___ Available data

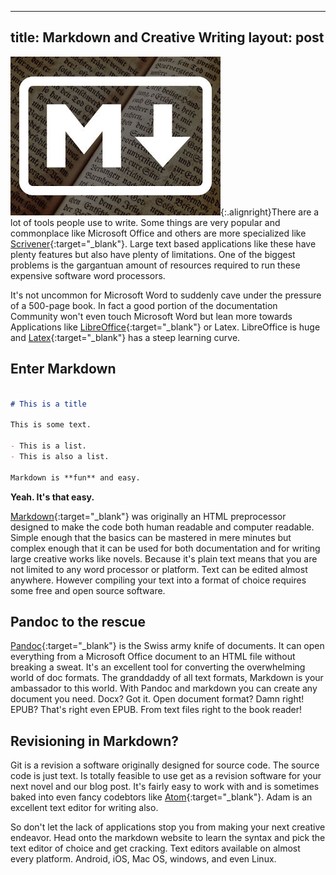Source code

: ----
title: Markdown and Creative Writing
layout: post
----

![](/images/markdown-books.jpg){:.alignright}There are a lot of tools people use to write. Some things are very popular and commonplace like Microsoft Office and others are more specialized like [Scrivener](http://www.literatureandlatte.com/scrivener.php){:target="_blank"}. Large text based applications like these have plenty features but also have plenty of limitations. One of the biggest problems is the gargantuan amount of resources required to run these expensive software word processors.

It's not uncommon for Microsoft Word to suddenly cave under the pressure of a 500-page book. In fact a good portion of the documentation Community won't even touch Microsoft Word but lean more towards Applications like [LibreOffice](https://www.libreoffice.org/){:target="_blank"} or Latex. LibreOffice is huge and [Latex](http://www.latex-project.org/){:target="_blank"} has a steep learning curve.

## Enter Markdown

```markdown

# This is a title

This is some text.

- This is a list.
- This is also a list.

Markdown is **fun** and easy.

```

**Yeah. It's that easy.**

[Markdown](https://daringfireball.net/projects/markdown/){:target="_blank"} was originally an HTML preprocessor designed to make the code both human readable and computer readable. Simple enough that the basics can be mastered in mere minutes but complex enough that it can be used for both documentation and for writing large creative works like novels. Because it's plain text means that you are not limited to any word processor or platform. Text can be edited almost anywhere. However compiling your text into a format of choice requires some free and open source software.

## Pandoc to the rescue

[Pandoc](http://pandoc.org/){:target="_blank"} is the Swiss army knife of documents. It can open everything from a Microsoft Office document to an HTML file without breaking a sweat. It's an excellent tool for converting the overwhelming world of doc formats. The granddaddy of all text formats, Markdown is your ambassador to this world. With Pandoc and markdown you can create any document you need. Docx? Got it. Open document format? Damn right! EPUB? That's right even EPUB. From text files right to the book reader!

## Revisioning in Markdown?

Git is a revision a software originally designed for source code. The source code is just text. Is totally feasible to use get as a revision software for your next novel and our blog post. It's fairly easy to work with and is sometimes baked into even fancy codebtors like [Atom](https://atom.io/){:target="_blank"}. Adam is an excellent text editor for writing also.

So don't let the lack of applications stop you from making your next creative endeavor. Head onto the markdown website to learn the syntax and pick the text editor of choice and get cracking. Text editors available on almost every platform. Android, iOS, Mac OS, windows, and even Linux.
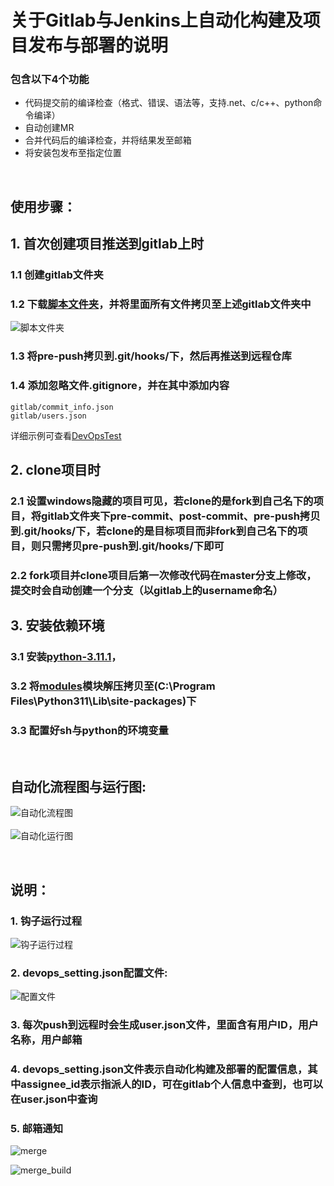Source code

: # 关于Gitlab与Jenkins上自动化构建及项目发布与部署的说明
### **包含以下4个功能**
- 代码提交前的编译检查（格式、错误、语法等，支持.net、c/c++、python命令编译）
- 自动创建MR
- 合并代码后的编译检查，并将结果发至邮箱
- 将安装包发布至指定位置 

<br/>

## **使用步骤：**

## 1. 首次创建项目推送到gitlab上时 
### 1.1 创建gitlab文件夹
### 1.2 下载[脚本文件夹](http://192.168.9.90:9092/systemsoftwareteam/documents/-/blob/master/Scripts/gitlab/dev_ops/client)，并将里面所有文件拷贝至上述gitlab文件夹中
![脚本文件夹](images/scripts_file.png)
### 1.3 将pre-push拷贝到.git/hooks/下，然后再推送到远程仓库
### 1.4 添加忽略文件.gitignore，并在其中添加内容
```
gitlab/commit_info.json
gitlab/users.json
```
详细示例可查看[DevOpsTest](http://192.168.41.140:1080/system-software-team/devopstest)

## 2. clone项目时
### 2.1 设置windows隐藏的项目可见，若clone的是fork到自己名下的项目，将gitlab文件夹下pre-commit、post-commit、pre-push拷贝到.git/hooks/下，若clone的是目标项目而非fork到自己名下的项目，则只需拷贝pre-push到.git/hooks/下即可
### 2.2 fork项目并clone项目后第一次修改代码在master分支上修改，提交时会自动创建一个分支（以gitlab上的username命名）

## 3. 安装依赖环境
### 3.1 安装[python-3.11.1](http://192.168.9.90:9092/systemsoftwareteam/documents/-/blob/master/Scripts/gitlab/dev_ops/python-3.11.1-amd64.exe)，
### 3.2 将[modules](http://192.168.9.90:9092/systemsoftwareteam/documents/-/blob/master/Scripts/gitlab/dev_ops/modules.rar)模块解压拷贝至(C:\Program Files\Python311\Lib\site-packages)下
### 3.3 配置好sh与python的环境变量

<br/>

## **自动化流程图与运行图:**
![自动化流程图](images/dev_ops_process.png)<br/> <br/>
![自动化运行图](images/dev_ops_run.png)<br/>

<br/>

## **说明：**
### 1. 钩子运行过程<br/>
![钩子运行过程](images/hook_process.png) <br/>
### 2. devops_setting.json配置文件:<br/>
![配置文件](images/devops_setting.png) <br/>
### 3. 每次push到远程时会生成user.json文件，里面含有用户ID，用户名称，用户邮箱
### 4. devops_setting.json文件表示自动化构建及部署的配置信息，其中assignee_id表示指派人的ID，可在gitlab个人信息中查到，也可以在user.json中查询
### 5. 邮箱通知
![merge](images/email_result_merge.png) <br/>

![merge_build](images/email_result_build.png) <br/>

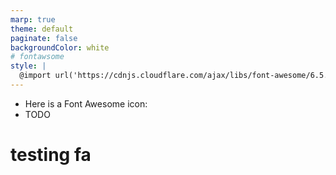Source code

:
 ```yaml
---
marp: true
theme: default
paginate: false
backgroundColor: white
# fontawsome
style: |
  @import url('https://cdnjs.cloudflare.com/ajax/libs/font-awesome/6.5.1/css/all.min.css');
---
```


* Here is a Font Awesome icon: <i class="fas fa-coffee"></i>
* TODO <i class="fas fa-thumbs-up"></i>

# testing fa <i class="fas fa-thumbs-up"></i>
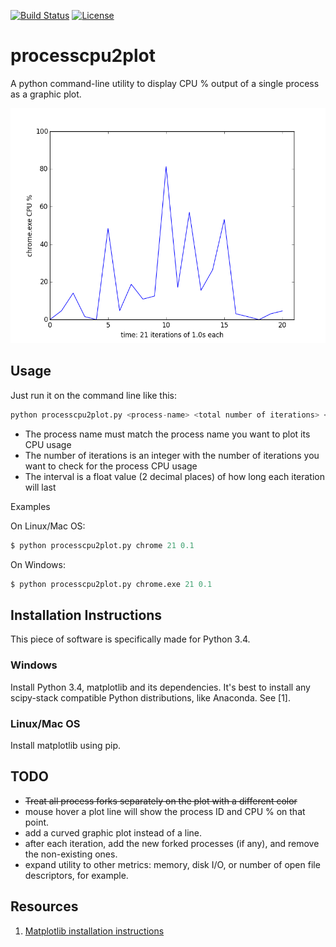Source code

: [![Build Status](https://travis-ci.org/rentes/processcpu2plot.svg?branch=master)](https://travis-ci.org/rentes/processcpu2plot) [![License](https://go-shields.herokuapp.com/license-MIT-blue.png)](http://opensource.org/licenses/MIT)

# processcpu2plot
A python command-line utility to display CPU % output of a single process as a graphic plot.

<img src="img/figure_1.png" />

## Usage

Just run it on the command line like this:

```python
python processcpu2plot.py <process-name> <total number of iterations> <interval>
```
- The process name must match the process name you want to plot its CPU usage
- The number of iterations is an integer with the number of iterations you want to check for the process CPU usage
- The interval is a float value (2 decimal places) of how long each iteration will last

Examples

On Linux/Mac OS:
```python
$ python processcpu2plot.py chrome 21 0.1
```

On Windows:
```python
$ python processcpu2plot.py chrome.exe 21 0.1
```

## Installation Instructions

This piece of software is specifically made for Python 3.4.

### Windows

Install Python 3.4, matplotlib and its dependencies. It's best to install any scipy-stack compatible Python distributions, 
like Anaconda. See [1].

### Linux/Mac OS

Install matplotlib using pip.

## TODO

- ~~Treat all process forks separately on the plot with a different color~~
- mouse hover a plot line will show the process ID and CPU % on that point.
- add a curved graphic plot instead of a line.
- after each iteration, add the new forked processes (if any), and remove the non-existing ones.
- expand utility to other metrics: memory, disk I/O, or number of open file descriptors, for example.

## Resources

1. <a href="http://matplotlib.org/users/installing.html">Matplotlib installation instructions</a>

______
___ Available data

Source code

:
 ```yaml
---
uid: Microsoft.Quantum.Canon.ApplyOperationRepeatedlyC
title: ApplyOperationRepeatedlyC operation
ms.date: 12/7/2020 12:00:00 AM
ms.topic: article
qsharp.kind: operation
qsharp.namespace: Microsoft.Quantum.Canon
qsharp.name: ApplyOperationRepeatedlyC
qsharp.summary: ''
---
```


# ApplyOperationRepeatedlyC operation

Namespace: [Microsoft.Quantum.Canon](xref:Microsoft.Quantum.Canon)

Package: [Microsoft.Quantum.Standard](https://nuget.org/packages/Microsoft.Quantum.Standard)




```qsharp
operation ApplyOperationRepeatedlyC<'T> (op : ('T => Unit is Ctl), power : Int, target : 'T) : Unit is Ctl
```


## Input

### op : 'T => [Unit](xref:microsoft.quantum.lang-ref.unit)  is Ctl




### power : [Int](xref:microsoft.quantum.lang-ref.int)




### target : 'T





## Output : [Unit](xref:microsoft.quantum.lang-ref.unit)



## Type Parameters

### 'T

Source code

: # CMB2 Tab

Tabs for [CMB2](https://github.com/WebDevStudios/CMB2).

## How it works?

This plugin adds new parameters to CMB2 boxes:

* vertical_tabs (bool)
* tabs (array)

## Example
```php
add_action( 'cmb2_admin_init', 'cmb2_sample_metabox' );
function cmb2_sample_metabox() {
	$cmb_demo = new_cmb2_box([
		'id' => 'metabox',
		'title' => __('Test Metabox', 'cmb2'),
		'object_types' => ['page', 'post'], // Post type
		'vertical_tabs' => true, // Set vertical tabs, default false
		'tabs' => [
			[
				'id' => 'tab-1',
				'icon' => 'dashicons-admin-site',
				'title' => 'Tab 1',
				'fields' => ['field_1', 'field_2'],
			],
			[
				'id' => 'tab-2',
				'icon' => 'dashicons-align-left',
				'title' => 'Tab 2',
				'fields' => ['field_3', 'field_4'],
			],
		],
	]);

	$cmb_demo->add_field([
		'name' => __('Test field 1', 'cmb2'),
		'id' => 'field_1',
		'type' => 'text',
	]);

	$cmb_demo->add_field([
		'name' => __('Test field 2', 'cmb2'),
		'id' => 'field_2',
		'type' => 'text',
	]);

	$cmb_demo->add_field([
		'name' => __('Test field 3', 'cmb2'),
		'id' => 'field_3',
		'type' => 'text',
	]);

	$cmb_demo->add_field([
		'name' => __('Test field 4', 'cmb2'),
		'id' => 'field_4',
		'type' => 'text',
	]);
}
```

______
___ Available data

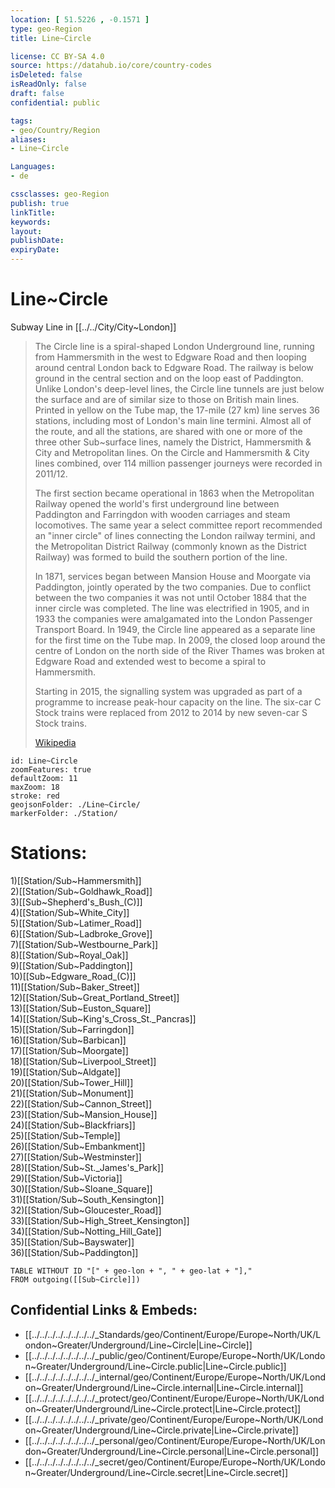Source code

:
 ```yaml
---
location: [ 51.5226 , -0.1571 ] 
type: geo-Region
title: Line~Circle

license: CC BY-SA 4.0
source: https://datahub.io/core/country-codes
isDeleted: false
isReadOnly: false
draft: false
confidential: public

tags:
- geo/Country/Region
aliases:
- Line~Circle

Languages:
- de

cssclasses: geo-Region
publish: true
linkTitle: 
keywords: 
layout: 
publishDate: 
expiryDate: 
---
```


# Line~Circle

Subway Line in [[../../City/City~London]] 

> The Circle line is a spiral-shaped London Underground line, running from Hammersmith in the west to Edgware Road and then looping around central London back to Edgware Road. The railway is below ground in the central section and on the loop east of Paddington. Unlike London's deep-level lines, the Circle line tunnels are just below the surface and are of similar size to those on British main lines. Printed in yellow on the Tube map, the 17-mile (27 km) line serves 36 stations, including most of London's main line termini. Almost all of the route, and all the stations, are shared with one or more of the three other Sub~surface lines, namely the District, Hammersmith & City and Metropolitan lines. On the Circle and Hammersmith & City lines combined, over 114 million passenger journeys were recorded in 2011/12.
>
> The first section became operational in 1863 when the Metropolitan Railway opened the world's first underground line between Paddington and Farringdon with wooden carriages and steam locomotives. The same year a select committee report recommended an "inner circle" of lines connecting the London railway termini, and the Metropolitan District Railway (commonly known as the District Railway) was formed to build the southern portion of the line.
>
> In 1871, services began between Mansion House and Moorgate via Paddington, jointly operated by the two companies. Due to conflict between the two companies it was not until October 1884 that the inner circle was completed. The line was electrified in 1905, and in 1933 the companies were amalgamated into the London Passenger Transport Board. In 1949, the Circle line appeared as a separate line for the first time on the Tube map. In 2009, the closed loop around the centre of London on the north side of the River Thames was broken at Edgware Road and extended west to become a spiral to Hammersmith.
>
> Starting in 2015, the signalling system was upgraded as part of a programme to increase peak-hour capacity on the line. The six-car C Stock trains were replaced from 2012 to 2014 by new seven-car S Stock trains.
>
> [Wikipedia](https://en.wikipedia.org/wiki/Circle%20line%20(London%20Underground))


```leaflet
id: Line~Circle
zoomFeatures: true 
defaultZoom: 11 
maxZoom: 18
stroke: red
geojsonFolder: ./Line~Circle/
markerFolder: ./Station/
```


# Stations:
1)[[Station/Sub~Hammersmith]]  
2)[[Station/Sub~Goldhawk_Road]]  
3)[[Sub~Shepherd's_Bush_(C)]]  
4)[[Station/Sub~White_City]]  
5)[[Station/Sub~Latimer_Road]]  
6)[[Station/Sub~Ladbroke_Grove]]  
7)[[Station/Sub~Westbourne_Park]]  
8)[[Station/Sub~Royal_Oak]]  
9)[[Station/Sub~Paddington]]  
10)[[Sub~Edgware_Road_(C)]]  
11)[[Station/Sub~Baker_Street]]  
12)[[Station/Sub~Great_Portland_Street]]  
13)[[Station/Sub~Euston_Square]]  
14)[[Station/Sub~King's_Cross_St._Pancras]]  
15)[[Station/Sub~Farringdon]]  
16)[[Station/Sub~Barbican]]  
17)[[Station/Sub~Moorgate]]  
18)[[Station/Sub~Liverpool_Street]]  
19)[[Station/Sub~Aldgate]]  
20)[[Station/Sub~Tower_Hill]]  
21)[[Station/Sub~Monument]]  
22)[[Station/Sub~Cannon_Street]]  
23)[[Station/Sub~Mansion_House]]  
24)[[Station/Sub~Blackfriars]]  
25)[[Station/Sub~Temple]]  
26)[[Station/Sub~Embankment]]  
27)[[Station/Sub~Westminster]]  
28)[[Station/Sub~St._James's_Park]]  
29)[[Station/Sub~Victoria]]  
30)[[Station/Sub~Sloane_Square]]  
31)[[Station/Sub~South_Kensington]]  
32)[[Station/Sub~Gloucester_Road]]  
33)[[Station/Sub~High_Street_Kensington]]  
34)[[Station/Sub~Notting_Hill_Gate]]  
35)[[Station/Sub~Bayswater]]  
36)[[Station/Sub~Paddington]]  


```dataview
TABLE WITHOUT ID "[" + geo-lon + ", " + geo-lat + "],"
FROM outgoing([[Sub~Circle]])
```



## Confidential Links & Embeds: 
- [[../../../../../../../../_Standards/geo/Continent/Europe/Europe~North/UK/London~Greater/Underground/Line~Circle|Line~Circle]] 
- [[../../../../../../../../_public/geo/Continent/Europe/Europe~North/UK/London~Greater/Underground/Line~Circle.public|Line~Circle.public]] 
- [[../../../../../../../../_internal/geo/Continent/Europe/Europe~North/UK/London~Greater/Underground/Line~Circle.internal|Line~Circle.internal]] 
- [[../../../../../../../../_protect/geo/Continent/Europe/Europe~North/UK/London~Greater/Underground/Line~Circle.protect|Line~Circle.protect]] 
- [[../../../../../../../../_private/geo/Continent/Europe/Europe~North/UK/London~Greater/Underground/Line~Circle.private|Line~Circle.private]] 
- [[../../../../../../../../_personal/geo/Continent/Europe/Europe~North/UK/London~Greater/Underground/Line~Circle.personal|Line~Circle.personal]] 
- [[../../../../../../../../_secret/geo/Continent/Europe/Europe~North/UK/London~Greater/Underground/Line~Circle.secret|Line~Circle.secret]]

______

Please copy out each line of the listing above that contains the string "chrome".

## Task response
$ python processcpu2plot.py chrome 21 0.1
$ python processcpu2plot.py chrome.exe 21 0.1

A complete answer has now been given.